● Input data
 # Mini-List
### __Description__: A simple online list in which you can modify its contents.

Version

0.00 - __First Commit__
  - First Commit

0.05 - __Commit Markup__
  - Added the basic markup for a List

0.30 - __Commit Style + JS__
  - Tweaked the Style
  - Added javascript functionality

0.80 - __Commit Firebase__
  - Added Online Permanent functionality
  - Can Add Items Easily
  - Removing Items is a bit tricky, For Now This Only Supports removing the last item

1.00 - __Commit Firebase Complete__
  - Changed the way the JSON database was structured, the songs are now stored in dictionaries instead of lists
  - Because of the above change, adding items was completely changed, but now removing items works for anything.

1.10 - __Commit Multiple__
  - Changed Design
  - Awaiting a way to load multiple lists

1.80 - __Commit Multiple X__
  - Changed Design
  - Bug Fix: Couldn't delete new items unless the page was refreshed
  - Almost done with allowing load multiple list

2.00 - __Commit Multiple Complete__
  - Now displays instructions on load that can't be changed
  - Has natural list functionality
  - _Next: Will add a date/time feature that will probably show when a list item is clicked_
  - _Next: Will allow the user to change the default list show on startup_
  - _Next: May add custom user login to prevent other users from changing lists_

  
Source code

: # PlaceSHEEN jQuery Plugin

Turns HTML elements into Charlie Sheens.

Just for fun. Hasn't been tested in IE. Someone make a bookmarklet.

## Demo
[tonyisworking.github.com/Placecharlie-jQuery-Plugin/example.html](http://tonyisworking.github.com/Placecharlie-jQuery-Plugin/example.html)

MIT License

● Problem to work on
Tally the lines of the entries above that hold the word "show"; the number is the whole answer.

● Answer section
2